**Work instructions**
Extract every line from the records below that contains the word "hypertarget".

Start of Block

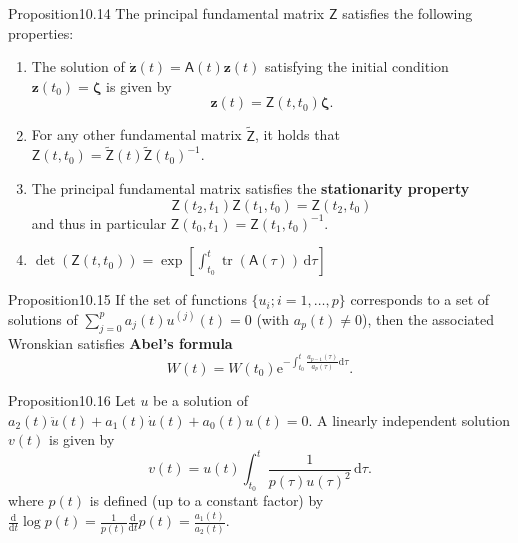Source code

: \begin{res}{Proposition}{10.14}
The principal fundamental matrix $\mathsf Z$ satisfies the following properties:
\begin{enumerate}
\item The solution of $\dot{\boldsymbol z}(t)=\mathsf A(t)\boldsymbol z(t)$ satisfying the initial condition $\boldsymbol z(t_0)=\boldsymbol\zeta$ is given by
\begin{equation}\boldsymbol z(t)=\mathsf Z(t,t_0)\boldsymbol\zeta.\tag{10.62}\end{equation}
\item For any other fundamental matrix $\tilde{\mathsf Z}$, it holds that $\mathsf Z(t,t_0)=\tilde{\mathsf Z}(t)\tilde{\mathsf Z}(t_0)^{-1}$.
\item The principal fundamental matrix satisfies the \textbf{stationarity property}
\begin{equation}\mathsf Z(t_2,t_1)\mathsf Z(t_1,t_0)=\mathsf Z(t_2,t_0)\tag{10.63}\end{equation}
and thus in particular $\mathsf Z(t_0,t_1)=\mathsf Z(t_1,t_0)^{-1}$.
\item $\det(\mathsf Z(t,t_0))=\exp\left[\int_{t_0}^t\operatorname{tr}(\mathsf A(\tau))\,\mathrm d\tau\right]$
\end{enumerate}
\end{res}

\begin{res}{Proposition}{10.15}
If the set of functions $\{u_i;i=1,\dots,p\}$ corresponds to a set of solutions of $\sum_{j=0}^pa_j(t)u^{(j)}(t)=0$ (with $a_p(t)\ne0$), then the associated Wronskian satisfies \textbf{Abel's formula}
\begin{equation}W(t)=W(t_0)\mathrm e^{-\int_{t_0}^t\frac{a_{p-1}(\tau)}{a_p(\tau)}\mathrm d\tau}.\tag{10.67}\end{equation}
\end{res}

\begin{res}{Proposition}{10.16}
Let $u$ be a solution of $a_2(t)\ddot u(t)+a_1(t)\dot u(t)+a_0(t)u(t)=0$. A linearly independent solution $v(t)$ is given by
\begin{equation}v(t)=u(t)\int_{t_0}^t\frac1{p(\tau)u(\tau)^2}\,\mathrm d\tau.\tag{10.68}\end{equation}
where $p(t)$ is defined (up to a constant factor) by $\frac{\mathrm d}{\mathrm dt}\log p(t)=\frac1{p(t)}\frac{\mathrm d}{\mathrm dt}p(t)=\frac{a_1(t)}{a_2(t)}$.
\end{res}

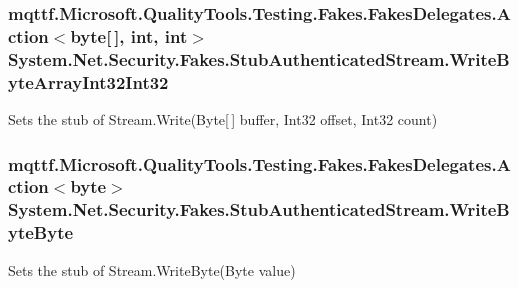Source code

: \hypertarget{class_system_1_1_net_1_1_security_1_1_fakes_1_1_stub_authenticated_stream_a747c71a6d2b0271a10dc86571a255660}{
\subsubsection[{Write\-Byte\-Array\-Int32\-Int32}]{\setlength{\rightskip}{0pt plus 5cm}mqttf.\-Microsoft.\-Quality\-Tools.\-Testing.\-Fakes.\-Fakes\-Delegates.\-Action$<$byte\mbox{[}$\,$\mbox{]}, int, int$>$ System.\-Net.\-Security.\-Fakes.\-Stub\-Authenticated\-Stream.\-Write\-Byte\-Array\-Int32\-Int32}}\label{class_system_1_1_net_1_1_security_1_1_fakes_1_1_stub_authenticated_stream_a747c71a6d2b0271a10dc86571a255660}


Sets the stub of Stream.\-Write(\-Byte\mbox{[}$\,$\mbox{]} buffer, Int32 offset, Int32 count)

\hypertarget{class_system_1_1_net_1_1_security_1_1_fakes_1_1_stub_authenticated_stream_a6a1edd1a9fc604ef87a178dd1d8dd403}{
\subsubsection[{Write\-Byte\-Byte}]{\setlength{\rightskip}{0pt plus 5cm}mqttf.\-Microsoft.\-Quality\-Tools.\-Testing.\-Fakes.\-Fakes\-Delegates.\-Action$<$byte$>$ System.\-Net.\-Security.\-Fakes.\-Stub\-Authenticated\-Stream.\-Write\-Byte\-Byte}}\label{class_system_1_1_net_1_1_security_1_1_fakes_1_1_stub_authenticated_stream_a6a1edd1a9fc604ef87a178dd1d8dd403}


Sets the stub of Stream.\-Write\-Byte(\-Byte value)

End of Block

**Reply to the task**
: \hypertarget{class_system_1_1_net_1_1_security_1_1_fakes_1_1_stub_authenticated_stream_a747c71a6d2b0271a10dc86571a255660}{
\hypertarget{class_system_1_1_net_1_1_security_1_1_fakes_1_1_stub_authenticated_stream_a6a1edd1a9fc604ef87a178dd1d8dd403}{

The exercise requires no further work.